Exercise details: All lines in the material with the string "root" should be listed.

····················

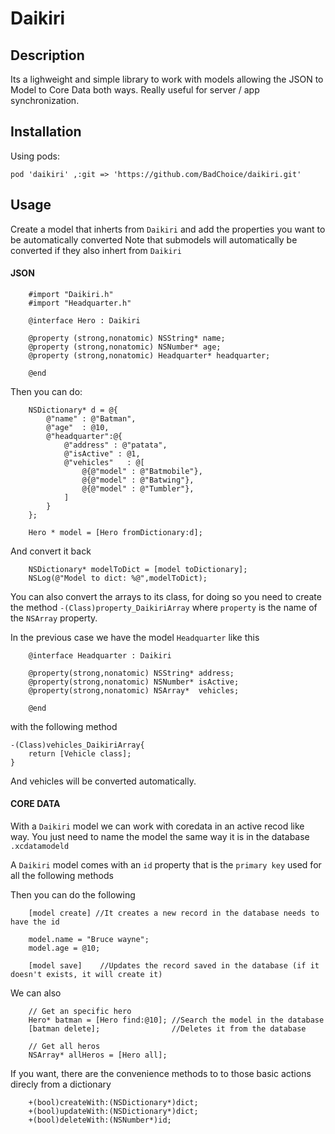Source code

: # Daikiri

## Description
Its a lighweight and simple library to work with models allowing the JSON to Model to Core Data both ways.
Really useful for server / app synchronization.

## Installation

Using pods:


```
pod 'daikiri' ,:git => 'https://github.com/BadChoice/daikiri.git'
```

## Usage

Create a model that inherts from `Daikiri` and add the properties you want to be automatically converted
Note that submodels will automatically be converted if they also inhert from `Daikiri`

#### JSON

```
    #import "Daikiri.h"
    #import "Headquarter.h"

    @interface Hero : Daikiri

    @property (strong,nonatomic) NSString* name;
    @property (strong,nonatomic) NSNumber* age;
    @property (strong,nonatomic) Headquarter* headquarter;

    @end

```

Then you can do:

```
    NSDictionary* d = @{
        @"name" : @"Batman",
        @"age"  : @10,
        @"headquarter":@{
            @"address" : @"patata",
            @"isActive" : @1,
            @"vehicles"   : @[
                @{@"model" : @"Batmobile"},
                @{@"model" : @"Batwing"},
                @{@"model" : @"Tumbler"},
            ]
        }
    };

    Hero * model = [Hero fromDictionary:d];    

```

And convert it back

```
    NSDictionary* modelToDict = [model toDictionary];
    NSLog(@"Model to dict: %@",modelToDict);

```

You can also convert the arrays to its class, for doing so you need to create the method 
`-(Class)property_DaikiriArray` where `property` is the name of the `NSArray` property.

In the previous case we have the model `Headquarter` like this

```
    @interface Headquarter : Daikiri

    @property(strong,nonatomic) NSString* address;
    @property(strong,nonatomic) NSNumber* isActive;
    @property(strong,nonatomic) NSArray*  vehicles;

    @end

```

with the following method 

```
-(Class)vehicles_DaikiriArray{
    return [Vehicle class];
}

```

And vehicles will be converted automatically.


#### CORE DATA

With a `Daikiri` model we can work with coredata in an active recod like way. You just need to name the
model the same way it is in the database `.xcdatamodeld`

A `Daikiri` model comes with an `id` property that is the `primary key` used for all the following methods

Then you can do the following

```
    [model create] //It creates a new record in the database needs to have the id

    model.name = "Bruce wayne";
    model.age = @10;

    [model save]    //Updates the record saved in the database (if it doesn't exists, it will create it)
```

We can also

```
    // Get an specific hero
    Hero* batman = [Hero find:@10]; //Search the model in the database
    [batman delete];                //Deletes it from the database

    // Get all heros
    NSArray* allHeros = [Hero all];    
```

If you want, there are the convenience methods to to those basic actions direcly from a dictionary


```    
    +(bool)createWith:(NSDictionary*)dict;
    +(bool)updateWith:(NSDictionary*)dict;    
    +(bool)deleteWith:(NSNumber*)id;
```
    




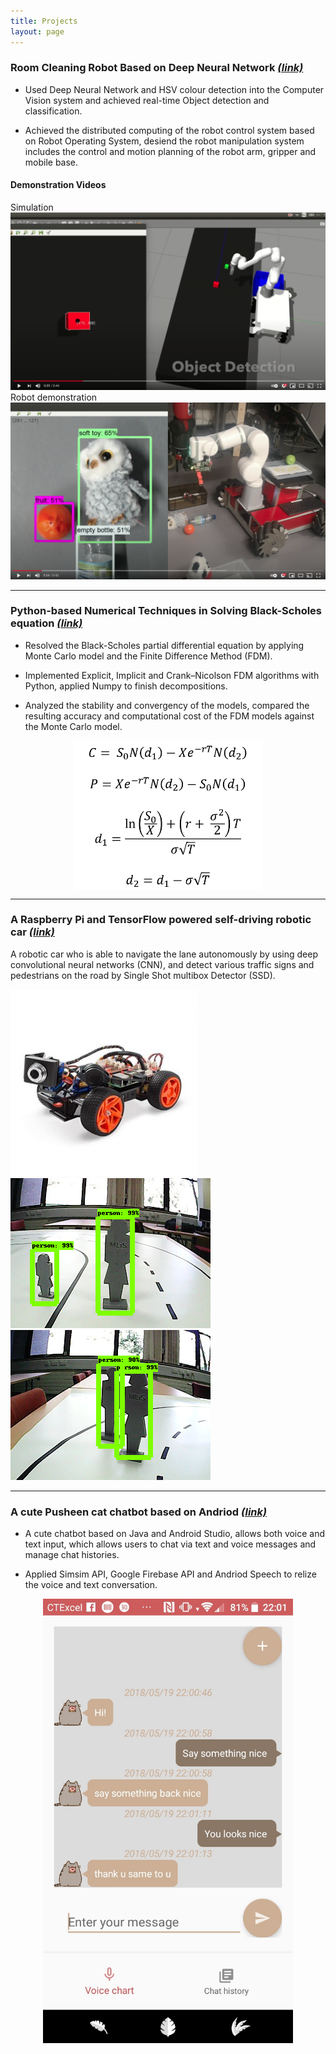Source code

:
 ```yaml
---
title: Projects
layout: page
---
```



### Room Cleaning Robot Based on Deep Neural Network [*(link)*](https://github.com/jiajia-404/TydingUpProject)

- Used Deep Neural Network and HSV colour detection into the Computer Vision system and achieved real-time Object detection and classification.

- Achieved the distributed computing of the robot control system based on Robot Operating System, desiend the robot manipulation system includes the control and motion planning of the robot arm, gripper and mobile base.

#### Demonstration Videos
Simulation
[![Watch the video](/images/sim1.png)](https://youtu.be/Bs99ExJiiw8)
Robot demonstration
[![Watch the video](/images/real1.png)](https://youtu.be/_5jTu8fjrgA)

---
### Python-based Numerical Techniques in Solving Black-Scholes equation [*(link)*](https://github.com/jiajia-404/JJM_Bachelor_FYP)
- Resolved the Black-Scholes partial differential equation by applying Monte Carlo model and the Finite Difference Method (FDM).

- Implemented Explicit, Implicit and Crank–Nicolson FDM algorithms with Python, applied Numpy to finish decompositions.

- Analyzed the stability and convergency of the models, compared the resulting accuracy and computational cost of the FDM models against the Monte Carlo model.
<p align="center">
  <img align="middle" src="/images/bs.png" alt="BSE" width="300"/>
</p>

---
### A Raspberry Pi and TensorFlow powered self-driving robotic car [*(link)*](https://github.com/jiajia-404/Self_driving_PiCar)

A robotic car who is able to navigate the lane autonomously by using deep convolutional neural networks (CNN), and detect various traffic signs and pedestrians on the road by Single Shot multibox Detector (SSD).

<div class="row">
  <div class="column">
    <img src="/images/Picar.jpg" alt="picar" style="height:200">
  </div>
  <div class="column">
    <img src="/images/p1.png" alt="Forest" style="height:200">
  </div>
  <div class="column">
    <img src="/images/p2.png" alt="Mountains" style="height:200">
  </div>
</div>

---
### A cute Pusheen cat chatbot based on Andriod [*(link)*](https://github.com/jiajia-404/Mr.Meow)

- A cute chatbot based on Java and Android Studio, allows both voice and text input, which allows users to chat via text and voice messages and manage chat histories.

- Applied Simsim API, Google Firebase API and Andriod Speech to relize the voice and text conversation.
<p align="center">
  <img align="middle" src="/images/chat_page.jpg" alt="chatpage" width="400"/>
</p>





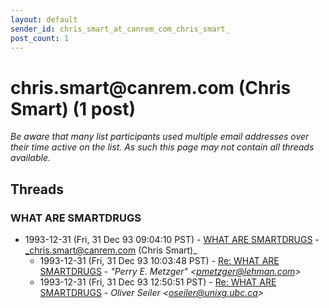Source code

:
 ```yaml
---
layout: default
sender_id: chris_smart_at_canrem_com_chris_smart_
post_count: 1
---
```


# chris.smart<span>@</span>canrem.com (Chris Smart) (1 post)

_Be aware that many list participants used multiple email addresses over their time active on the list. As such this page may not contain all threads available._

## Threads

### WHAT ARE SMARTDRUGS
+ 1993-12-31 (Fri, 31 Dec 93 09:04:10 PST) - [WHAT ARE SMARTDRUGS](/archive/1993/12/f49b0be359830cf64effcb0fa5bb2852e1ee76808ac582da2e5559c1333e5e96) - _chris.smart@canrem.com (Chris Smart)_
  + 1993-12-31 (Fri, 31 Dec 93 10:03:48 PST) - [Re: WHAT ARE SMARTDRUGS](/archive/1993/12/fd7ba781420b8d72dc659a0f8c3a5f471085eb3e315f99ba6e01e8ff5bd5d1ab) - _"Perry E. Metzger" \<pmetzger@lehman.com\>_
  + 1993-12-31 (Fri, 31 Dec 93 12:50:51 PST) - [Re: WHAT ARE SMARTDRUGS](/archive/1993/12/1ffd2c7ac6d52a0160e8a9601c9dfe03c1dfd8cc17a6c5c1d9dc4dca30e97001) - _Oliver Seiler \<oseiler@unixg.ubc.ca\>_


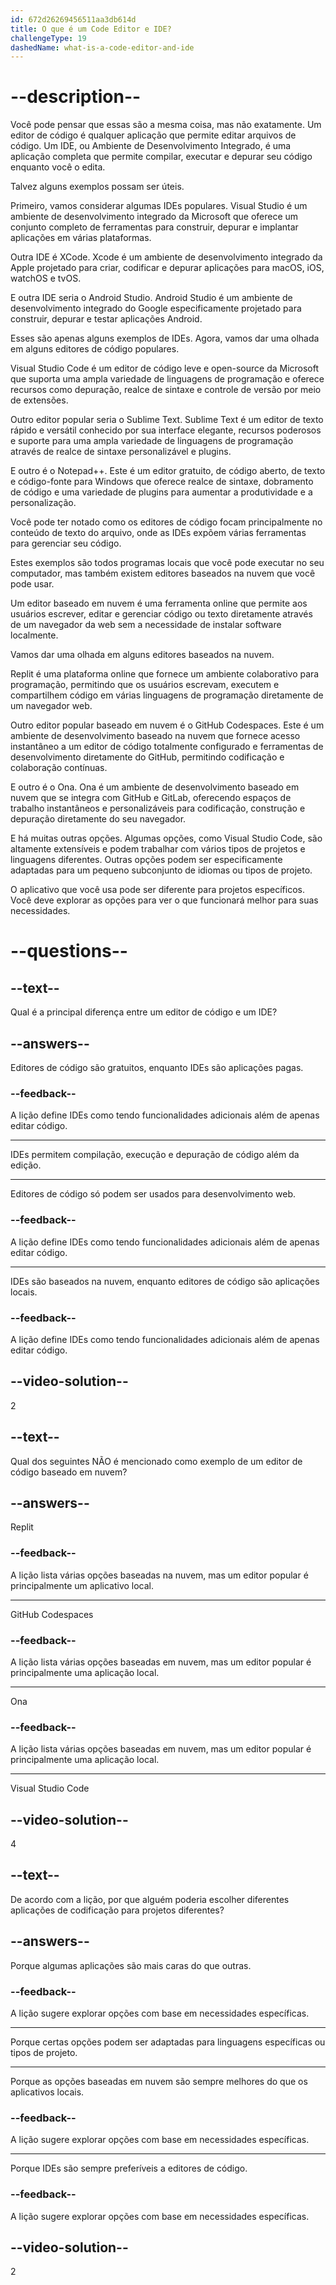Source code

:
 ```yaml
---
id: 672d26269456511aa3db614d
title: O que é um Code Editor e IDE?
challengeType: 19
dashedName: what-is-a-code-editor-and-ide
---
```


# --description--

Você pode pensar que essas são a mesma coisa, mas não exatamente. Um editor de código é qualquer aplicação que permite editar arquivos de código. Um IDE, ou Ambiente de Desenvolvimento Integrado, é uma aplicação completa que permite compilar, executar e depurar seu código enquanto você o edita.

Talvez alguns exemplos possam ser úteis.

Primeiro, vamos considerar algumas IDEs populares. Visual Studio é um ambiente de desenvolvimento integrado da Microsoft que oferece um conjunto completo de ferramentas para construir, depurar e implantar aplicações em várias plataformas.

Outra IDE é XCode. Xcode é um ambiente de desenvolvimento integrado da Apple projetado para criar, codificar e depurar aplicações para macOS, iOS, watchOS e tvOS.

E outra IDE seria o Android Studio. Android Studio é um ambiente de desenvolvimento integrado do Google especificamente projetado para construir, depurar e testar aplicações Android.

Esses são apenas alguns exemplos de IDEs. Agora, vamos dar uma olhada em alguns editores de código populares.

Visual Studio Code é um editor de código leve e open-source da Microsoft que suporta uma ampla variedade de linguagens de programação e oferece recursos como depuração, realce de sintaxe e controle de versão por meio de extensões.

Outro editor popular seria o Sublime Text. Sublime Text é um editor de texto rápido e versátil conhecido por sua interface elegante, recursos poderosos e suporte para uma ampla variedade de linguagens de programação através de realce de sintaxe personalizável e plugins.

E outro é o Notepad++. Este é um editor gratuito, de código aberto, de texto e código-fonte para Windows que oferece realce de sintaxe, dobramento de código e uma variedade de plugins para aumentar a produtividade e a personalização.

Você pode ter notado como os editores de código focam principalmente no conteúdo de texto do arquivo, onde as IDEs expõem várias ferramentas para gerenciar seu código.

Estes exemplos são todos programas locais que você pode executar no seu computador, mas também existem editores baseados na nuvem que você pode usar.

Um editor baseado em nuvem é uma ferramenta online que permite aos usuários escrever, editar e gerenciar código ou texto diretamente através de um navegador da web sem a necessidade de instalar software localmente.

Vamos dar uma olhada em alguns editores baseados na nuvem.

Replit é uma plataforma online que fornece um ambiente colaborativo para programação, permitindo que os usuários escrevam, executem e compartilhem código em várias linguagens de programação diretamente de um navegador web.

Outro editor popular baseado em nuvem é o GitHub Codespaces. Este é um ambiente de desenvolvimento baseado na nuvem que fornece acesso instantâneo a um editor de código totalmente configurado e ferramentas de desenvolvimento diretamente do GitHub, permitindo codificação e colaboração contínuas.

E outro é o Ona. Ona é um ambiente de desenvolvimento baseado em nuvem que se integra com GitHub e GitLab, oferecendo espaços de trabalho instantâneos e personalizáveis para codificação, construção e depuração diretamente do seu navegador.

E há muitas outras opções. Algumas opções, como Visual Studio Code, são altamente extensíveis e podem trabalhar com vários tipos de projetos e linguagens diferentes. Outras opções podem ser especificamente adaptadas para um pequeno subconjunto de idiomas ou tipos de projeto.

O aplicativo que você usa pode ser diferente para projetos específicos. Você deve explorar as opções para ver o que funcionará melhor para suas necessidades.

# --questions--

## --text--

Qual é a principal diferença entre um editor de código e um IDE?

## --answers--

Editores de código são gratuitos, enquanto IDEs são aplicações pagas.

### --feedback--

A lição define IDEs como tendo funcionalidades adicionais além de apenas editar código.

---

IDEs permitem compilação, execução e depuração de código além da edição.

---

Editores de código só podem ser usados para desenvolvimento web.

### --feedback--

A lição define IDEs como tendo funcionalidades adicionais além de apenas editar código.

---

IDEs são baseados na nuvem, enquanto editores de código são aplicações locais.

### --feedback--

A lição define IDEs como tendo funcionalidades adicionais além de apenas editar código.

## --video-solution--

2

## --text--

Qual dos seguintes NÃO é mencionado como exemplo de um editor de código baseado em nuvem?

## --answers--

Replit

### --feedback--

A lição lista várias opções baseadas na nuvem, mas um editor popular é principalmente um aplicativo local.

---

GitHub Codespaces

### --feedback--

A lição lista várias opções baseadas em nuvem, mas um editor popular é principalmente uma aplicação local.

---

Ona

### --feedback--

A lição lista várias opções baseadas em nuvem, mas um editor popular é principalmente uma aplicação local.

---

Visual Studio Code

## --video-solution--

4

## --text--

De acordo com a lição, por que alguém poderia escolher diferentes aplicações de codificação para projetos diferentes?

## --answers--

Porque algumas aplicações são mais caras do que outras.

### --feedback--

A lição sugere explorar opções com base em necessidades específicas.

---

Porque certas opções podem ser adaptadas para linguagens específicas ou tipos de projeto.

---

Porque as opções baseadas em nuvem são sempre melhores do que os aplicativos locais.

### --feedback--

A lição sugere explorar opções com base em necessidades específicas.

---

Porque IDEs são sempre preferíveis a editores de código.

### --feedback--

A lição sugere explorar opções com base em necessidades específicas.

## --video-solution--

2
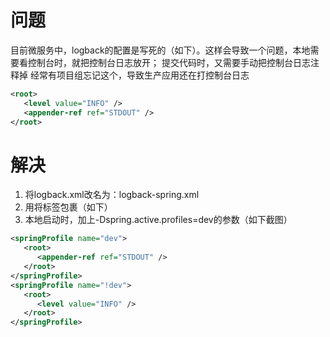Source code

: # 问题
目前微服务中，logback的配置是写死的（如下）。这样会导致一个问题，本地需要看控制台时，就把控制台日志放开；
提交代码时，又需要手动把控制台日志注释掉
经常有项目组忘记这个，导致生产应用还在打控制台日志
``` xml
<root>
   <level value="INFO" />
   <appender-ref ref="STDOUT" />
</root>
```

# 解决
1. 将logback.xml改名为：logback-spring.xml
2. 用<springProfile>将<root>标签包裹（如下）
3. 本地启动时，加上-Dspring.active.profiles=dev的参数（如下截图）
``` xml
<springProfile name="dev">
   <root>
      <appender-ref ref="STDOUT" />
   </root>
</springProfile>
<springProfile name="!dev">
   <root>
      <level value="INFO" />
   </root>
</springProfile>
```
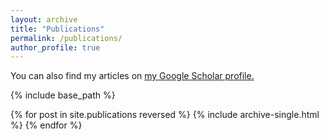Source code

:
 ```yaml
---
layout: archive
title: "Publications"
permalink: /publications/
author_profile: true
---
```

  You can also find my articles on <u><a href="{{https://scholar.google.com/citations?user=nP68JKQAAAAJ&hl=en}}">my Google Scholar profile</a>.</u>


{% include base_path %}

{% for post in site.publications reversed %}
  {% include archive-single.html %}
{% endfor %}
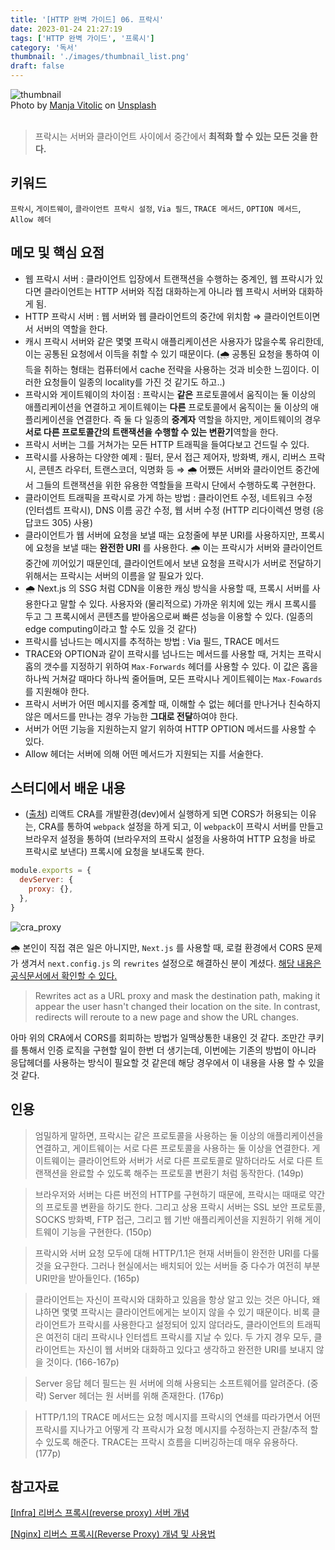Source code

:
 ```yaml
---
title: '[HTTP 완벽 가이드] 06. 프락시'
date: 2023-01-24 21:27:19
tags: ['HTTP 완벽 가이드', '프록시']
category: '독서'
thumbnail: './images/thumbnail_list.png'
draft: false
---
```


<div class="unsplash-wrapper">
<img class="unsplash-thumbnail-image" alt="thumbnail" src="./images/thumbnail.png" />
<div class="unsplash-author">
Photo by <a href="https://unsplash.com/es/@madhatterzone?utm_source=uns plash&utm_medium=referral&utm_content=creditCopyText">Manja Vitolic</a> on  <a href="https://unsplash.com/ko/%EC%82%AC%EC%A7%84/gKXKBY-C-Dk?utm_source=unsplash&utm_medium=referral&utm_content=creditCopyText">Unsplash</a>
</div>
</div>

<br>

> 프락시는 서버와 클라이언트 사이에서 중간에서 **최적화 할 수 있는 모든 것을 한다.**

## 키워드

`프락시`, `게이트웨이`, `클라이언트 프락시 설정`, `Via 필드`, `TRACE 메서드`, `OPTION 메서드`, `Allow 헤더`

## 메모 및 핵심 요점

- 웹 프락시 서버 : 클라이언트 입장에서 트랜잭션을 수행하는 중계인, 웹 프락시가 있다면 클라이언트는 HTTP 서버와 직접 대화하는게 아니라 웹 프락시 서버와 대화하게 됨.
- HTTP 프락시 서버 : 웹 서버와 웹 클라이언트의 중간에 위치함 ⇒ 클라이언트이면서 서버의 역할을 한다.
- 캐시 프락시 서버와 같은 몇몇 프락시 애플리케이션은 사용자가 많을수록 유리한데, 이는 공통된 요청에서 이득을 취할 수 있기 때문이다. (🌧️ 공통된 요청을 통하여 이득을 취하는 형태는 컴퓨터에서 cache 전략을 사용하는 것과 비슷한 느낌이다. 이러한 요청들이 일종의 locality를 가진 것 같기도 하고..)
- 프락시와 게이트웨이의 차이점 : 프락시는 **같은** 프로토콜에서 움직이는 둘 이상의 애플리케이션을 연결하고 게이트웨이는 **다른** 프로토콜에서 움직이는 둘 이상의 애플리케이션을 연결한다. 즉 둘 다 일종의 **중계자** 역할을 하지만, 게이트웨이의 경우 **서로 다른 프로토콜간의 트랜잭션을 수행할 수 있는 변환기**역할을 한다.
- 프락시 서버는 그를 거쳐가는 모든 HTTP 트래픽을 들여다보고 건드릴 수 있다.
- 프락시를 사용하는 다양한 예제 : 필터, 문서 접근 제어자, 방화벽, 캐시, 리버스 프락시, 콘텐츠 라우터, 트랜스코더, 익명화 등
  ⇒ 🌧️ 어쨌든 서버와 클라이언트 중간에서 그들의 트랜잭션을 위한 유용한 역할들을 프락시 단에서 수행하도록 구현한다.
- 클라이언트 트래픽을 프락시로 가게 하는 방법 : 클라이언트 수정, 네트워크 수정 (인터셉트 프락시), DNS 이름 공간 수정, 웹 서버 수정 (HTTP 리다이렉션 명령 (응답코드 305) 사용)
- 클라이언트가 웹 서버에 요청을 보낼 때는 요청줄에 부분 URI를 사용하지만, 프록시에 요청을 보낼 때는 **완전한 URI** 를 사용한다. 🌧️ 이는 프락시가 서버와 클라이언트 중간에 끼어있기 때문인데, 클라이언트에서 보낸 요청을 프락시가 서버로 전달하기 위해서는 프락시는 서버의 이름을 알 필요가 있다.
- 🌧️ Next.js 의 SSG 처럼 CDN을 이용한 캐싱 방식을 사용할 때, 프록시 서버를 사용한다고 말할 수 있다. 사용자와 (물리적으로) 가까운 위치에 있는 캐시 프록시를 두고 그 프록시에서 콘텐츠를 받아옴으로써 빠른 성능을 이용할 수 있다. (일종의 edge computing이라고 할 수도 있을 것 같다)
- 프락시를 넘나드는 메시지를 추적하는 방법 : Via 필드, TRACE 메서드
- TRACE와 OPTION과 같이 프락시를 넘나드는 메서드를 사용할 때, 거치는 프락시 홉의 갯수를 지정하기 위하여 `Max-Forwards` 헤더를 사용할 수 있다. 이 값은 홉을 하나씩 거쳐갈 때마다 하나씩 줄어들며, 모든 프락시나 게이트웨이는 `Max-Fowards` 를 지원해야 한다.
- 프락시 서버가 어떤 메시지를 중계할 때, 이해할 수 없는 헤더를 만나거나 친숙하지 않은 메서드를 만나는 경우 가능한 **그대로 전달**하여야 한다.
- 서버가 어떤 기능을 지원하는지 알기 위하여 HTTP OPTION 메서드를 사용할 수 있다.
- Allow 헤더는 서버에 의해 어떤 메서드가 지원되는 지를 서술한다.

## 스터디에서 배운 내용

- ([출처](https://github.com/prgrms-web-devcourse/We-are-the-MASTERS-OF-HTTP/blob/main/3%EC%A3%BC%EC%B0%A8/sonny.md)) 리액트 CRA를 개발환경(dev)에서 실행하게 되면 CORS가 허용되는 이유는, CRA를 통하여 `webpack` 설정을 하게 되고, 이 `webpack`이 프락시 서버를 만들고 브라우저 설정을 통하여 (브라우저의 프락시 설정을 사용하여 HTTP 요청을 바로 프락시로 보낸다) 프록시에 요청을 보내도록 한다.

```javascript
module.exports = {
  devServer: {
    proxy: {},
  },
}
```

![cra_proxy](https://camo.githubusercontent.com/175000c5b543a3a2e8944e5c049b0f85a591ff23e2d67e3e811a1a0a45b96e65/68747470733a2f2f6a6f73687561313938382e6769746875622e696f2f7765627061636b2d67756964652f6173736574732f696d672f70726f78792e64636539643837632e706e67)

🌧️ 본인이 직접 겪은 일은 아니지만, `Next.js` 를 사용할 때, 로컬 환경에서 CORS 문제가 생겨서 `next.config.js` 의 `rewrites` 설정으로 해결하신 분이 계셨다.
[해당 내용은 공식문서에서 확인할 수 있다.](https://nextjs.org/docs/api-reference/next.config.js/rewrites)

> Rewrites act as a URL proxy and mask the destination path, making it appear the user hasn't changed their location on the site. In contrast, redirects will reroute to a new page and show the URL changes.

아마 위의 CRA에서 CORS를 회피하는 방법가 일맥상통한 내용인 것 같다.
조만간 쿠키를 통해서 인증 로직을 구현할 일이 한번 더 생기는데, 이번에는 기존의 방법이 아니라 응답헤더를 사용하는 방식이 필요할 것 같은데 해당 경우에서 이 내용을 사용 할 수 있을 것 같다.

## 인용

> 엄밀하게 말하면, 프락시는 같은 프로토콜을 사용하는 둘 이상의 애플리케이션을 연결하고, 게이트웨이는 서로 다른 프로토콜을 사용하는 둘 이상을 연결한다. 게이트웨이는 클라이언트와 서버가 서로 다른 프로토콜로 말하더라도 서로 다른 트랜잭션을 완료할 수 있도록 해주는 프로토콜 변환기 처럼 동작한다. (149p)

> 브라우저와 서버는 다른 버전의 HTTP를 구현하기 때문에, 프락시는 때때로 약간의 프로토콜 변환을 하기도 한다. 그리고 상용 프락시 서버는 SSL 보안 프로토콜, SOCKS 방화벽, FTP 접근, 그리고 웹 기반 애플리케이션을 지원하기 위해 게이트웨이 기능을 구현한다. (150p)

> 프락시와 서버 요청 모두에 대해 HTTP/1.1은 현재 서버들이 완전한 URI를 다룰 것을 요구한다. 그러나 현실에서는 배치되어 있는 서버들 중 다수가 여전히 부분 URI만을 받아들인다. (165p)

> 클라이언트는 자신이 프락시와 대화하고 있음을 항상 알고 있는 것은 아니다, 왜냐하면 몇몇 프락시는 클라이언트에게는 보이지 않을 수 있기 때문이다. 비록 클라이언트가 프락시를 사용한다고 설정되어 있지 않더라도, 클라이언트의 트래픽은 여전히 대리 프락시나 인터셉트 프락시를 지날 수 있다. 두 가지 경우 모두, 클라이언트는 자신이 웹 서버와 대화하고 있다고 생각하고 완전한 URI를 보내지 않을 것이다. (166-167p)

> Server 응답 헤더 필드는 원 서버에 의해 사용되는 소프트웨어를 알려준다. (중략) Server 헤더는 원 서버를 위해 존재한다. (176p)

> HTTP/1.1의 TRACE 메서드는 요청 메시지를 프락시의 연쇄를 따라가면서 어떤 프락시를 지나가고 어떻게 각 프락시가 요청 메시지를 수정하는지 관찰/추적 할 수 있도록 해준다. TRACE는 프락시 흐름을 디버깅하는데 매우 유용하다. (177p)

## 참고자료

[[Infra] 리버스 프록시(reverse proxy) 서버 개념](https://losskatsu.github.io/it-infra/reverse-proxy/)

[[Nginx] 리버스 프록시(Reverse Proxy) 개념 및 사용법](https://narup.tistory.com/238)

····················

Output for this task:
<root>
</root>
2. 用<springProfile>将<root>标签包裹（如下）
   <root>
   </root>
   <root>
   </root>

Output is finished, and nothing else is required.